Nei giorni del 19 e 20 febbraio nei cinema d’Italia e del resto del mondo è “andato in scena” l’Amleto di Shakespeare del National Theatre di Londra, parte della campagna Shakespeare Lives organizzata per rendere omaggio al sommo drammaturgo inglese. Il verbo in questo caso si merita le virgolette perché si è trattato di una rappresentazione ibrida, che mescola appunto il cinema con il teatro.
Comunque e qualunque cosa fosse, è stata un’ottima occasione per celebrare il Bardo di Stratford-upon-Avon a 400 anni dalla sua morte. Avevamo già avvisato i lettori di ALIBI Online che questo sarebbe stato l’anno di Shakespeare (e di Cervantes!): dal Macbeth di Justin Kurzel al Macbeth di Luca Radaelli (senza tralasciare il Macbeth di Lenz Fondazione), dal Misura per misura di Alessandro Veronese, al Sugnu o non sugnu. Una notte insonne in casa Shakespeare, di e con Francesca Vitale. E non siamo ancora a metà anno: sono numerosi gli spettacoli in programma, a cominciare da quelli dell’Estate Teatrale Veronese (segnatevi in agenda almeno il Giulio Cesare).
Ma come è stato questo Amleto, recitato naturalmente in inglese (con i sottotitoli in italiano)? Per prima cosa molto intenso. Efficacemente diretto da Lyndsey Turner, è innegabile che debba il suo successo principalmente alla presenza di Benedict Cumberbatch nel ruolo del principe di Danimarca.
In patria lo spettacolo ha registrato il tutto esaurito e la proiezione della tragedia sul grande schermo ha avuto migliaia di spettatori: un seguito da evento sportivo o da megaconcerto, invece del tutto inusuale per il teatro.
Tutto bene, dunque?

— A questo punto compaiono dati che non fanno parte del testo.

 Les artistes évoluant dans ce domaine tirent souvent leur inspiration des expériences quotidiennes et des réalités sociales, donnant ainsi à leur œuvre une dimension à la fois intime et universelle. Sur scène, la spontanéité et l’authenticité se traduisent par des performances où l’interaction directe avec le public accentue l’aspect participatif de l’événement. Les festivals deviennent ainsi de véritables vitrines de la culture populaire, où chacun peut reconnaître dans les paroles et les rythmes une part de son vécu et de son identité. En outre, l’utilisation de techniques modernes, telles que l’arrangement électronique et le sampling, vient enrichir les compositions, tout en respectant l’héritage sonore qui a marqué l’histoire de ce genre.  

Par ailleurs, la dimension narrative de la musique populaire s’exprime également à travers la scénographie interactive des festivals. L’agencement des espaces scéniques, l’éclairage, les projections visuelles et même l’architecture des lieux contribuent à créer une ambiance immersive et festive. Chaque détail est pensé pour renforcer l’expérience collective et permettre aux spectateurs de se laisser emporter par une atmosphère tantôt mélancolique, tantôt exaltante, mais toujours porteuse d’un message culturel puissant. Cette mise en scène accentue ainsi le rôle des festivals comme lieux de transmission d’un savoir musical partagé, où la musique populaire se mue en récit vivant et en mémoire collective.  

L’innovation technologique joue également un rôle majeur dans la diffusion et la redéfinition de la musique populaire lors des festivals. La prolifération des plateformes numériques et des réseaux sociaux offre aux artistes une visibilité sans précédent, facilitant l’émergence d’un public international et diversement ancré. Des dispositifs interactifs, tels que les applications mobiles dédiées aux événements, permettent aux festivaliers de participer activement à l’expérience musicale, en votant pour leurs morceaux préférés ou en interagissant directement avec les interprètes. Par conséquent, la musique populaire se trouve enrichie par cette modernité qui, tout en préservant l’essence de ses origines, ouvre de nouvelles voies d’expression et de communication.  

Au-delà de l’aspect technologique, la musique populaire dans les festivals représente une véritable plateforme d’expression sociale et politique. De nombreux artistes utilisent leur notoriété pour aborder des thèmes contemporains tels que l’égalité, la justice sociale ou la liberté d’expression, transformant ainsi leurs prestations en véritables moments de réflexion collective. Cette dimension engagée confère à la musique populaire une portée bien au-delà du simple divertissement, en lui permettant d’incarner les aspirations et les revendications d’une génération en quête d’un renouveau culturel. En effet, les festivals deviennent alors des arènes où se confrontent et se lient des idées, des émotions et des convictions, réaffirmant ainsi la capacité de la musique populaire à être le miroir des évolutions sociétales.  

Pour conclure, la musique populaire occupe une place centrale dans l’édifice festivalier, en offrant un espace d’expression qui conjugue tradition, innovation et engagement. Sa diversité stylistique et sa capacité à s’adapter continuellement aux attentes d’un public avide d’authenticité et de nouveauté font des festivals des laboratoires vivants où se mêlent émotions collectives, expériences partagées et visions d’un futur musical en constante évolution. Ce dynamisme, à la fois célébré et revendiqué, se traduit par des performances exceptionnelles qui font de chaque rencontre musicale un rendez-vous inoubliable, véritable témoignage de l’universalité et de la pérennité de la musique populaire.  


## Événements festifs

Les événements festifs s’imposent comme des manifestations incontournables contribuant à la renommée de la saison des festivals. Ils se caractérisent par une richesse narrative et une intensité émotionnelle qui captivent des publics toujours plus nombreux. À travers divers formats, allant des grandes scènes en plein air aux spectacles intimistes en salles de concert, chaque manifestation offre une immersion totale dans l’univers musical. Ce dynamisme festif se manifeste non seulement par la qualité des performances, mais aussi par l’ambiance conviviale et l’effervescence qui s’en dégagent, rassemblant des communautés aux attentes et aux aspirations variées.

Da appassionato e assiduo (diciamo) frequentatore di teatro mi pare che la componente cinematografica s’imponga su quella teatrale. Va presa come una considerazione neutra: né positiva, né negativa in sé.
Cinema o teatro? Questo è il dilemma
Il velocissimo cambio di inquadratura, le panoramiche e le sottolineature dei dettagli appartengono al “linguaggio” del cinema, non del teatro, dove lo spettatore non ha la possibilità di zoomare a piacimento (se non col binocolo personale), ma di contro ha la libertà di posare lo sguardo sul personaggio o l’elemento della scenografia che vuole. Non è detto che durante il celeberrimo monologo “Essere o non essere” si concentri sul volto e sulla figura di Amleto…
Gli effetti speciali e la sontuosa scenografia (di Es Devlin) sono quelli di una grandissima produzione e danno il loro contributo alla riuscita dello spettacolo. Ma lodevoli sono soprattutto gli attori: da Siân Brooke nel ruolo di Ofelia a Ciarán Hinds in quello del perfido Claudio, senza trascurare quelli a cui sono affidate le parti “minori”, come Matthew Steer e Rudi Dharmalingam nella coppia Rosencrantz e Guildenstern.
Benedetto Cumberbatch!
Su tutti c’è lui, Benedict Cumberbatch. Un Amleto fisico (corre su e giù e salta dalla tavola imbandita della reggia), sarcastico e irresoluto a tutto, un bel soldatino con ambizioni da adulto e volontà da bambino o viceversa, ma il risultato non cambia. Se la prende con quel cattivone dello zio, ma arriverà all’azione soltanto troppo tardi. E sarà, letteralmente, una tragedia.
Quel “villain” su cui insiste Amleto mi ha richiamato alla mente lo spettacolo sui cattivi di Shakespeare di Steven Berkoff….
O villain, villain, smiling, damned villain!
My tables— meet it is I set it down,
That one may smile, and smile, and be a villain;
At least I’m sure it may be so in DenmarkO furfante, furfante, sorridente, dannato furfante!
Il mio taccuino – io ci voglio scrivere sopra
che un uomo può sorridere, e sorridere, ed essere un furfante in Danimarca
(Traduzione di Marco Vignolo Gargini).
Ancora una volta colpiscono i veri “effetti speciali” di Shakespeare: l’abilissimo mescolamento di tragedia e commedia (nelle scene del giuramento e nel dialogo col becchino, per esempio), il gioco raffinatissimo del teatro nel teatro (metateatro), la costruzione di dialoghi serrati e insieme profondissimi, i monologhi da mandare a memoria. Tanti superlativi ma tutti meritati.